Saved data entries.
-------------------------

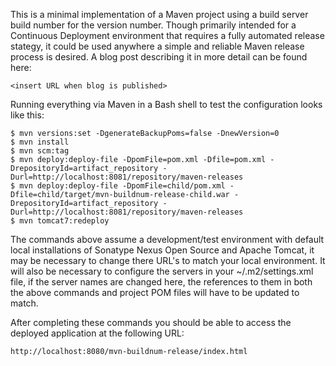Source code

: This is a minimal implementation of a Maven project using a build server build number for the version number. Though primarily intended for a Continuous Deployment environment that requires a fully automated release stategy, it could be used anywhere a simple and reliable Maven release process is desired. A blog post describing it in more detail can be found here:

    <insert URL when blog is published>

Running everything via Maven in a Bash shell to test the configuration looks like this:

    $ mvn versions:set -DgenerateBackupPoms=false -DnewVersion=0
    $ mvn install
    $ mvn scm:tag
    $ mvn deploy:deploy-file -DpomFile=pom.xml -Dfile=pom.xml -DrepositoryId=artifact_repository -Durl=http://localhost:8081/repository/maven-releases
    $ mvn deploy:deploy-file -DpomFile=child/pom.xml -Dfile=child/target/mvn-buildnum-release-child.war -DrepositoryId=artifact_repository -Durl=http://localhost:8081/repository/maven-releases
    $ mvn tomcat7:redeploy

The commands above assume a development/test environment with default local installations of Sonatype Nexus Open Source and Apache Tomcat, it may be necessary to change there URL's to match your local environment. It will also be necessary to configure the servers in your ~/.m2/settings.xml file, if the server names are changed here, the references to them in both the above commands and project POM files will have to be updated to match.

After completing these commands you should be able to access the deployed application at the following URL:

    http://localhost:8080/mvn-buildnum-release/index.html
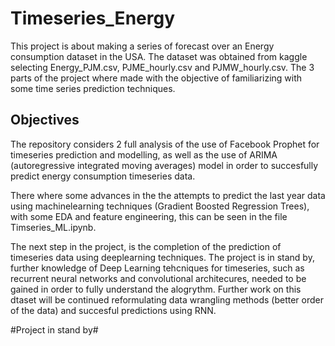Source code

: # Timeseries_Energy
This project is about making a series of forecast over an Energy consumption dataset in the USA. The dataset was obtained from kaggle selecting Energy_PJM.csv, PJME_hourly.csv and PJMW_hourly.csv. The 3 parts of the project where made with the objective of familiarizing with some time series prediction techniques. 

## Objectives
The repository considers 2 full analysis of the use of Facebook Prophet for timeseries prediction and modelling, as well as the use of ARIMA (autoregressive integrated moving averages) model in order to succesfully predict energy consumption timeseries data.

There where some advances in the the attempts to predict the last year data using machinelearning techniques (Gradient Boosted Regression Trees), with some EDA and feature engineering, this can be seen in the file Timseries_ML.ipynb.

The next step in the project, is the completion of the prediction of timeseries data using deeplearning techniques. The project is in stand by, further knowledge of Deep Learning tehcniques for timeseries, such as recurrent neural networks and convolutional architecures, needed to be gained in order to fully understand the alogrythm. Further work on this dtaset will be continued reformulating data wrangling methods (better order of the data) and succesful predictions using RNN.

#Project in stand by#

-------------------------

Exercise.
What's needed is every line above, retyped exactly and free of pictures.

Task answer.
Source code

: This is a minimal implementation of a Maven project using a build server build number for the version number. Though primarily intended for a Continuous Deployment environment that requires a fully automated release stategy, it could be used anywhere a simple and reliable Maven release process is desired. A blog post describing it in more detail can be found here:

    <insert URL when blog is published>

Running everything via Maven in a Bash shell to test the configuration looks like this:

    $ mvn versions:set -DgenerateBackupPoms=false -DnewVersion=0
    $ mvn install
    $ mvn scm:tag
    $ mvn deploy:deploy-file -DpomFile=pom.xml -Dfile=pom.xml -DrepositoryId=artifact_repository -Durl=http://localhost:8081/repository/maven-releases
    $ mvn deploy:deploy-file -DpomFile=child/pom.xml -Dfile=child/target/mvn-buildnum-release-child.war -DrepositoryId=artifact_repository -Durl=http://localhost:8081/repository/maven-releases
    $ mvn tomcat7:redeploy

The commands above assume a development/test environment with default local installations of Sonatype Nexus Open Source and Apache Tomcat, it may be necessary to change there URL's to match your local environment. It will also be necessary to configure the servers in your ~/.m2/settings.xml file, if the server names are changed here, the references to them in both the above commands and project POM files will have to be updated to match.

After completing these commands you should be able to access the deployed application at the following URL:

    http://localhost:8080/mvn-buildnum-release/index.html
Source code

: # Timeseries_Energy
This project is about making a series of forecast over an Energy consumption dataset in the USA. The dataset was obtained from kaggle selecting Energy_PJM.csv, PJME_hourly.csv and PJMW_hourly.csv. The 3 parts of the project where made with the objective of familiarizing with some time series prediction techniques. 

## Objectives
The repository considers 2 full analysis of the use of Facebook Prophet for timeseries prediction and modelling, as well as the use of ARIMA (autoregressive integrated moving averages) model in order to succesfully predict energy consumption timeseries data.

There where some advances in the the attempts to predict the last year data using machinelearning techniques (Gradient Boosted Regression Trees), with some EDA and feature engineering, this can be seen in the file Timseries_ML.ipynb.

The next step in the project, is the completion of the prediction of timeseries data using deeplearning techniques. The project is in stand by, further knowledge of Deep Learning tehcniques for timeseries, such as recurrent neural networks and convolutional architecures, needed to be gained in order to fully understand the alogrythm. Further work on this dtaset will be continued reformulating data wrangling methods (better order of the data) and succesful predictions using RNN.

#Project in stand by#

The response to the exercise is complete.